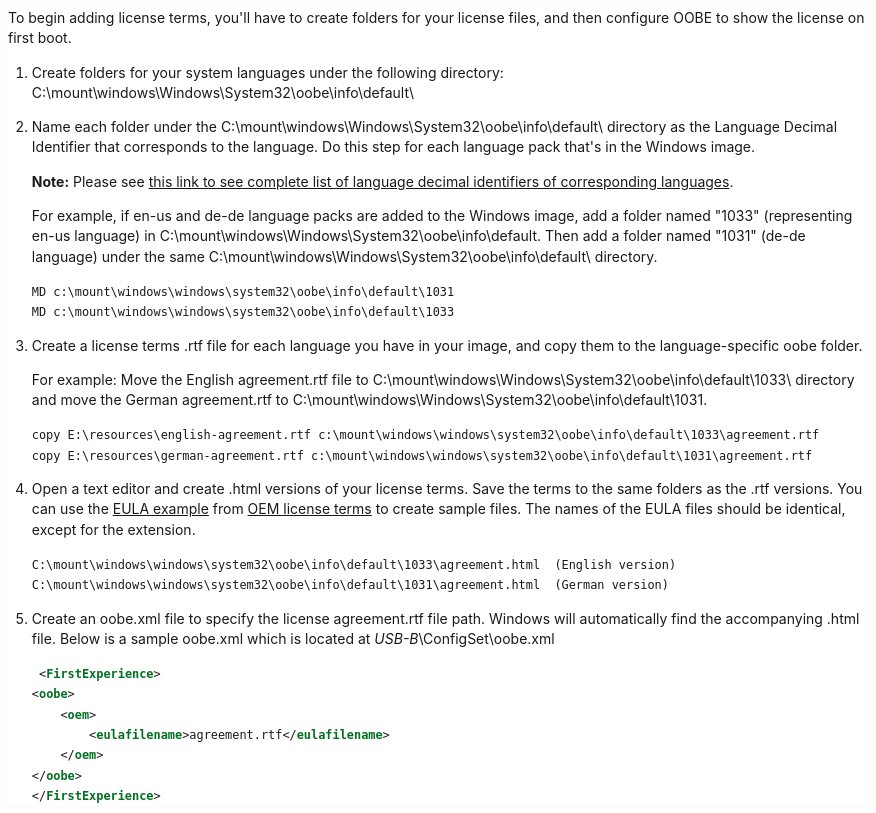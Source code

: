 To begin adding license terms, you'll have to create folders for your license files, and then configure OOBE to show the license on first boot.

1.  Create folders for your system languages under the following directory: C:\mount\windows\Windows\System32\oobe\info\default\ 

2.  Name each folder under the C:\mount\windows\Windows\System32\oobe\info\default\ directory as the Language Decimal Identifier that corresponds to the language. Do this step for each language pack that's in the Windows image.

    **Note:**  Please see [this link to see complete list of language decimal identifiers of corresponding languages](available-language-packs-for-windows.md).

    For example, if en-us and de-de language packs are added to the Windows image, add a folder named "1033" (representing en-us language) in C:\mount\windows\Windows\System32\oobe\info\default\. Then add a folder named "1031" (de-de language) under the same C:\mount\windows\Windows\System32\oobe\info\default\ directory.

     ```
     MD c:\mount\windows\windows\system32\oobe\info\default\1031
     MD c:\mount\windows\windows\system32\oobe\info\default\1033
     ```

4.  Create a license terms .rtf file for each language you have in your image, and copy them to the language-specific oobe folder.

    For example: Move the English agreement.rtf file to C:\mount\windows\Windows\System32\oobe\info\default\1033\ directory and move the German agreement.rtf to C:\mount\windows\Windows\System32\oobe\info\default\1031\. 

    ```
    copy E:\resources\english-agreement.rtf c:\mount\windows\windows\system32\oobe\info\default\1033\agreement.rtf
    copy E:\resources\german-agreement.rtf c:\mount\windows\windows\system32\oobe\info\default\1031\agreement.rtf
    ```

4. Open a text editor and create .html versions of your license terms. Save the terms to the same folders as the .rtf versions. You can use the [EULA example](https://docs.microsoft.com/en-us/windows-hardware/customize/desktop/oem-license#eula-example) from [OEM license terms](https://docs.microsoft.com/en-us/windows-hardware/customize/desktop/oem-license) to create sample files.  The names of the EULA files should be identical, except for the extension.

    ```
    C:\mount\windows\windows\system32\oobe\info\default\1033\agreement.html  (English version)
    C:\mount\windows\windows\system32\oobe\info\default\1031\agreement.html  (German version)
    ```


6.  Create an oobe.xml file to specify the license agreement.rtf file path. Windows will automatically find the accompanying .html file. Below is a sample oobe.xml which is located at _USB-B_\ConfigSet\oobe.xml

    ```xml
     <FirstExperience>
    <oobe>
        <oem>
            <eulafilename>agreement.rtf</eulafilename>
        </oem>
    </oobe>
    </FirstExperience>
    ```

# [WORK INSTRUCTIONS]
Gather each line from the listing above that holds "resources".

# [RESPONSE]
    copy E:\resources\english-agreement.rtf c:\mount\windows\windows\system32\oobe\info\default\1033\agreement.rtf
    copy E:\resources\german-agreement.rtf c:\mount\windows\windows\system32\oobe\info\default\1031\agreement.rtf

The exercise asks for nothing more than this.